Reading the letters, the only medium of communication available to Southey and his contemporaries, reinforces our understanding of the processes by which knowledge circulated in the Romantic period. It also reveals the increasing influence of middle-class morality as he became more settled in his profession, and reflects the values of like-minded members of his circle. Commenting on topical issues, Southey’s letters report his strong feelings on Catholic reform, and the mutual disgust of many at the corrupt practices of notable figures such as Lord Melville and the Duke of York. They also remind us of how events that had national consequences were viewed outside the centres of power in Westminster. The speed at which such information is communicated and commented on in Southey’s correspondence, belies assumptions that those in the provinces were isolated from the metropolis, or that geographical remoteness inculcated political apathy.
Correspondence may have been Southey’s lifeline and network of influence, but it was fragile. Letters got lost, or never arrived – even in his own time.
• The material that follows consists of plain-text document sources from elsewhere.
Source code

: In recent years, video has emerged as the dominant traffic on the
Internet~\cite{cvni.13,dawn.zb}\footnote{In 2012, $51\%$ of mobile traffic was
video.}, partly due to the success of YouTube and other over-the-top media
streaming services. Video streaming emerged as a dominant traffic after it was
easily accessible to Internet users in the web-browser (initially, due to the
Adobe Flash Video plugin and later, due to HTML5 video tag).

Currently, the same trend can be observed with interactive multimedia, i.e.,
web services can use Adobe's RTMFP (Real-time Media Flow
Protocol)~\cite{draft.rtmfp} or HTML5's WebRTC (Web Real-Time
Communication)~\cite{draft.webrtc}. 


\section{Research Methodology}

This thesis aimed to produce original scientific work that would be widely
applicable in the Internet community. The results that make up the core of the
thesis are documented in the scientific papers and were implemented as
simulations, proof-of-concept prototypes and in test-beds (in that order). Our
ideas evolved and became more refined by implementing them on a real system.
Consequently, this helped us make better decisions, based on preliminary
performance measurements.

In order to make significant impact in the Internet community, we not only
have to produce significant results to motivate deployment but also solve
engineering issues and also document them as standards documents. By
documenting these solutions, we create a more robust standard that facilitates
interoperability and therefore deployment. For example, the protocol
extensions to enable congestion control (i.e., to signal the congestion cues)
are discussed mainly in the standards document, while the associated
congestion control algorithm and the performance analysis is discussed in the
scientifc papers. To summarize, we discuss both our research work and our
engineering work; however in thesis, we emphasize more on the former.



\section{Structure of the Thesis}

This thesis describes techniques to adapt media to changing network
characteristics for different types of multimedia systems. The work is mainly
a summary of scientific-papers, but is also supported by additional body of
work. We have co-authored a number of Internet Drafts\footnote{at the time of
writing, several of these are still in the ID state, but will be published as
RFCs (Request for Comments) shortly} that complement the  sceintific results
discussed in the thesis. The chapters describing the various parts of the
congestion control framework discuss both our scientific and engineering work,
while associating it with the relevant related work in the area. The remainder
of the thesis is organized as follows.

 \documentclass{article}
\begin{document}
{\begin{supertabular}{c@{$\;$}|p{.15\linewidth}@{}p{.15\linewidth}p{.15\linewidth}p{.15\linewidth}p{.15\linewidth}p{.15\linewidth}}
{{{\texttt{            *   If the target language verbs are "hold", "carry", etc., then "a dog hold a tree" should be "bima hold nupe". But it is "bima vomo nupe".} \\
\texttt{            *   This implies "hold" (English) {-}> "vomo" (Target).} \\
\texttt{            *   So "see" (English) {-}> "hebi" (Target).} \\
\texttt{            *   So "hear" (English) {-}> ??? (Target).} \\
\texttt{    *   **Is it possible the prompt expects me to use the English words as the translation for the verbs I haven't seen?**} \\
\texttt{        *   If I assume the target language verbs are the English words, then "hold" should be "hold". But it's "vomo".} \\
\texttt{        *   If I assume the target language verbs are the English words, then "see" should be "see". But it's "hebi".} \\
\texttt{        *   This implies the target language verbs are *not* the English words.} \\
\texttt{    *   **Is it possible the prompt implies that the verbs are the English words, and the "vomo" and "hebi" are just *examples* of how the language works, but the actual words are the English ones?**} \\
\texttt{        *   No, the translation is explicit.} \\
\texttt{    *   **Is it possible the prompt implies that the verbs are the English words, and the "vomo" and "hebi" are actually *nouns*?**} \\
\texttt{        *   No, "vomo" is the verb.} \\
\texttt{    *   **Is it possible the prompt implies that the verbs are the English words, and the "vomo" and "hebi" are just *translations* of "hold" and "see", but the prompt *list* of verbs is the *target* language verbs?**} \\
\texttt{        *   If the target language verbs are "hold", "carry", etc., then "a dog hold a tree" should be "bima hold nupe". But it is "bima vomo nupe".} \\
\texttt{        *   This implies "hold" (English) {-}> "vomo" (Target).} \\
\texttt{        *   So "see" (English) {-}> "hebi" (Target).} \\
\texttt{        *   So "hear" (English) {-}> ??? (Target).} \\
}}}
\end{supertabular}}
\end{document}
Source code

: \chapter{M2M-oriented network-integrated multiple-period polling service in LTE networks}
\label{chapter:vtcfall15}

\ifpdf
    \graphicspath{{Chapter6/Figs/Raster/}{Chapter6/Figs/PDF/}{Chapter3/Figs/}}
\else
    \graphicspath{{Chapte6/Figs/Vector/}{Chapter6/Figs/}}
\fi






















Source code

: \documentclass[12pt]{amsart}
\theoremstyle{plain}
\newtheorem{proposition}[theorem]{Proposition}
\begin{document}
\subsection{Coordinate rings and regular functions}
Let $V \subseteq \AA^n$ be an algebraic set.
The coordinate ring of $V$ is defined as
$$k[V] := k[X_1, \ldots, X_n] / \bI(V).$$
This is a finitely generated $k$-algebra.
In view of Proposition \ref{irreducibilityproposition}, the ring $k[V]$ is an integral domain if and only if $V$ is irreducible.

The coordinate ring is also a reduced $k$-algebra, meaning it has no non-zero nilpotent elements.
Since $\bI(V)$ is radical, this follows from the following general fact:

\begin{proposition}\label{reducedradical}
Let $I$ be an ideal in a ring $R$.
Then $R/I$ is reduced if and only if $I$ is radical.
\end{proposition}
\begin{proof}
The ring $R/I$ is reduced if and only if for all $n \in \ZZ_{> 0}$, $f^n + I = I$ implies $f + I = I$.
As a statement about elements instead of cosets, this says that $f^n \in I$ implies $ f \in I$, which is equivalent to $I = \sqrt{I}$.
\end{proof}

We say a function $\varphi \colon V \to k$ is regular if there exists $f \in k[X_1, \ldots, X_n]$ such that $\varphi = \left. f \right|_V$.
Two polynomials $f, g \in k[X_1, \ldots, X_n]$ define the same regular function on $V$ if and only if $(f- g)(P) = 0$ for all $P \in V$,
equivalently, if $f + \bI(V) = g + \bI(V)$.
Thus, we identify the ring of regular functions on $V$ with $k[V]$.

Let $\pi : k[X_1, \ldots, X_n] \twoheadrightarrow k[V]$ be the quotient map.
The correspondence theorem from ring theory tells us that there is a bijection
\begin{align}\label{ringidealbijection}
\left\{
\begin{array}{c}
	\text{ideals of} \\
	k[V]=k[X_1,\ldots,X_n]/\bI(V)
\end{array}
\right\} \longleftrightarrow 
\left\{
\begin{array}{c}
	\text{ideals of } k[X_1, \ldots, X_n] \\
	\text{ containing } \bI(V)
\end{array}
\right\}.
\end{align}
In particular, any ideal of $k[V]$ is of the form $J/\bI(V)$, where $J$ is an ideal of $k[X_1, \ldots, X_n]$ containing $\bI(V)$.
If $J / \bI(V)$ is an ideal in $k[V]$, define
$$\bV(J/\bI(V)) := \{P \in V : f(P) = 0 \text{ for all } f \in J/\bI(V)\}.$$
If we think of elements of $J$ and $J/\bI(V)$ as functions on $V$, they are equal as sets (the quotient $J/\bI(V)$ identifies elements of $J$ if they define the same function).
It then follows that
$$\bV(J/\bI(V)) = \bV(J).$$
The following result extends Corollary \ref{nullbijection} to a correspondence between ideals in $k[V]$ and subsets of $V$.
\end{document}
He discovered that messages his brother Tom threw overboard in bottles were as likely to reach him as his letters to Tom, sent by post, were to arrive at his ship. And although inland post was reliable, many correspondents of this period did not keep Southey’s letters. Although over 800 survive, references within surviving letters to ones now lost remind us of the fragile, selective nature of what has come down to us. It is clear from this edition, that some important correspondences now exist only in part, or not at all, notably with Coleridge, George Dyer, Stuart, Cottle and Charles Lamb. Nevertheless, we are able to present here previously unpublished letters containing assessments of such luminaries as Wordsworth, Coleridge, Scott and Davy. Southey’s understanding of the writing of his peers and his centrality to Romantic literary culture are both on display as never before.